All 19 police officers and government officials held by disgruntled villagers amid a land dispute on the outskirts of Hanoi have been released, effectively ending a week-long crisis that kept the whole nation in suspense.
People in Dong Tam Commune of My Duc District set the group free, after a three-hour meeting with Hanoi Chairman Nguyen Duc Chung, an event that at one point seemed impossible.
The villagers took hostage 38 policemen and officials on Saturday last week following the detention of four residents for violating land use regulations. They had released 16 hostages by Friday while three others managed to escape.
According to the authorities, the case has lingered for years and become heated since February this year, when military-owned telecoms giant Viettel started work to build an airport in the disputed area.
Some locals have been fighting for what they believe is their agricultural land, but officials have said the land belongs to the military.

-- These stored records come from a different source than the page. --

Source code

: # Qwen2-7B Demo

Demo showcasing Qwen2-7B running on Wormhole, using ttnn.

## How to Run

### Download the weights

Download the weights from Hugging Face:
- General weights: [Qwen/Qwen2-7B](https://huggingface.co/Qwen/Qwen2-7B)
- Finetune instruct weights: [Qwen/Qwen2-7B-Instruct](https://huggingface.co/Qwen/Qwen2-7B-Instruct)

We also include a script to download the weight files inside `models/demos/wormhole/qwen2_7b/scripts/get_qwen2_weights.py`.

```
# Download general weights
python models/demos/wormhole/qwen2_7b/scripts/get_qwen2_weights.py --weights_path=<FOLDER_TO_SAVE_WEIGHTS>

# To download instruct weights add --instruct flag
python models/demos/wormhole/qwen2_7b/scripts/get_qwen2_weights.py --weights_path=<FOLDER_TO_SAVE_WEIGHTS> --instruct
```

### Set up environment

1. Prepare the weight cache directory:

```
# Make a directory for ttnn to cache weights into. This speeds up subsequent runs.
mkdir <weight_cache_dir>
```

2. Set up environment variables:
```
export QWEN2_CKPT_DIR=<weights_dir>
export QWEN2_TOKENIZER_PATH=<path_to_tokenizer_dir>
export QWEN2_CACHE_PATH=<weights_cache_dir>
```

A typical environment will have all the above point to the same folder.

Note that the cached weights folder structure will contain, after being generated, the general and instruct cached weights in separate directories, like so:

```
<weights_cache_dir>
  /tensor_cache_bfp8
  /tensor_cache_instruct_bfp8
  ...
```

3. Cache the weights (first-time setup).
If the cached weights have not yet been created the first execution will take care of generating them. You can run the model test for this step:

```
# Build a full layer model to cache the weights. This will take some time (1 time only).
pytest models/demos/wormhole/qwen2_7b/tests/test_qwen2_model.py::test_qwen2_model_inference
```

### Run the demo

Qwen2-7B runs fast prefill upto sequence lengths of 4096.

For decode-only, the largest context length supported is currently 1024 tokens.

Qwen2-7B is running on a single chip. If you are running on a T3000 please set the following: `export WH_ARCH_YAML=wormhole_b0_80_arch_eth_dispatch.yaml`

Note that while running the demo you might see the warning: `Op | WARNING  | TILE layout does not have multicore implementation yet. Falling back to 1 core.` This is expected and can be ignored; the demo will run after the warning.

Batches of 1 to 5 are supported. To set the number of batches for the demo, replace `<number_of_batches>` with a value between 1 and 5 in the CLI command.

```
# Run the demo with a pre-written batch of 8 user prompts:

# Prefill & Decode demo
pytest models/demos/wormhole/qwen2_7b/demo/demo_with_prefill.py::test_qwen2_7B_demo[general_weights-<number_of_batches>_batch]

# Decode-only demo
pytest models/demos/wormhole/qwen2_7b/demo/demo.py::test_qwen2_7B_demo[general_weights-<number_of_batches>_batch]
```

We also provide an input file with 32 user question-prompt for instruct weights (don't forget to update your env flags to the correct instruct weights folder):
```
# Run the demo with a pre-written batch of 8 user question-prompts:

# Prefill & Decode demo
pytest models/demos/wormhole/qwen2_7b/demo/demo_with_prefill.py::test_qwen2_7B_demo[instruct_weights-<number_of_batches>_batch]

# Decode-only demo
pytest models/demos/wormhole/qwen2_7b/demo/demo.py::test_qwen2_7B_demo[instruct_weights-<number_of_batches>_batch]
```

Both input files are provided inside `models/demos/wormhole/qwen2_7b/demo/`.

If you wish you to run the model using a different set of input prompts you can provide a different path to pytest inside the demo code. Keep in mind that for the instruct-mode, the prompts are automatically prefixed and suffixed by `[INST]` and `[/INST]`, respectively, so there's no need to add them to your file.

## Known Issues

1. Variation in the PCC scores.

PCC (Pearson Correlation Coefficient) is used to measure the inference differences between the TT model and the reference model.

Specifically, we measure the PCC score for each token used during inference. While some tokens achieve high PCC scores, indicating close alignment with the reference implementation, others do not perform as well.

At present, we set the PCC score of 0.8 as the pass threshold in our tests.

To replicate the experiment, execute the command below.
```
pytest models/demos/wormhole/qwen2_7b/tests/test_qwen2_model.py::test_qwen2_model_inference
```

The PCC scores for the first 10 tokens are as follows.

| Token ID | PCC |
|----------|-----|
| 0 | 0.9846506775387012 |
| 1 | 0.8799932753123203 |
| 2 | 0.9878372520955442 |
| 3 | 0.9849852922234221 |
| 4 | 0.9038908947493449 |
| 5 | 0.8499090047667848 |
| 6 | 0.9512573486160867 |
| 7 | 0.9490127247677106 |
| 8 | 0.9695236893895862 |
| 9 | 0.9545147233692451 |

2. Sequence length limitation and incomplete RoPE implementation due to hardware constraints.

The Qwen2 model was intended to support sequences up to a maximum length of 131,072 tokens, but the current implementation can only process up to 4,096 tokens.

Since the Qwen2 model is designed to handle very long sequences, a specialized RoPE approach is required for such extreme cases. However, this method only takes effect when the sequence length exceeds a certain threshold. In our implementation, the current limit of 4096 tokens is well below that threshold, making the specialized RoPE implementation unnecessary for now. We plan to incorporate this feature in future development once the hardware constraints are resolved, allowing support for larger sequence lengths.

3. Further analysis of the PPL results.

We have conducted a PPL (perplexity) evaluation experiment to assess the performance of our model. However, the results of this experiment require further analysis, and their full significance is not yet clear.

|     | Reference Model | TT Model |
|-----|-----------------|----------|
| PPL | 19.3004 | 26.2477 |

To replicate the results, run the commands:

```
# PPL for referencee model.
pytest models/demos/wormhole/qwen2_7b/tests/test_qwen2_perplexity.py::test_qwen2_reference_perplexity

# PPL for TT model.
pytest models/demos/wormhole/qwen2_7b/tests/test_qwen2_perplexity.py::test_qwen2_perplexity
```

The unusual tension and confrontation prompted Chung, the mayor, to arrive at the district, around 40 kilometers (25 miles) from the city center, on Thursday, but his first request to sit down with the villagers was ignored.
The top city official was again expected to meet with villagers on Friday, but talks could not happen as planned.
Then on Saturday, the situation was de-escalated.
At the meeting in the morning, Chung promised an inspection into land use in the village as well as the recent arrests of local residents.
He also assured that villagers would not face criminal charges for the hostage crisis.
Tran Xuan Le, a 78-year-old local, said at the meeting that generations of villagers have been treating the area of 50 hectares, or 146 acres, as their farmland and that they have always paid land use fees and taxes to the government.
“Then suddenly some My Duc officials gave the land to Viettel and called it military land. If it was always military land, none of us would have had the guts to farm there,” Le said.
He said that if the land had been transferred to the military at some point, the residents should have been properly informed. He said in such a case, locals would have followed the order.
Le said the villagers took the matter into their own hands after they spent years lodging complaints to different offices, without any response.
Bui Van Ky, another villager of 63, said it was wrong to keep police officers and government officials hostage. “But it was because the government officials were wrong first.”
Chung said he will solve the matter “with fair mind and heart.”
The man in charge of guarding the hostages smiles as the tension comes to an end on Saturday. Photo by VnExpress
“We feel so relieved,” a local woman said. “We do not want this to ever happen again.”
Vietnam does not technically allow private land ownership but grants land-use rights, which confer the same rights as freehold status.
Land-related grievances remain the main source of concern and protests in the country. In 2012, they accounted for 70 percent of all complaints lodged against the government, according to a parliamentary report.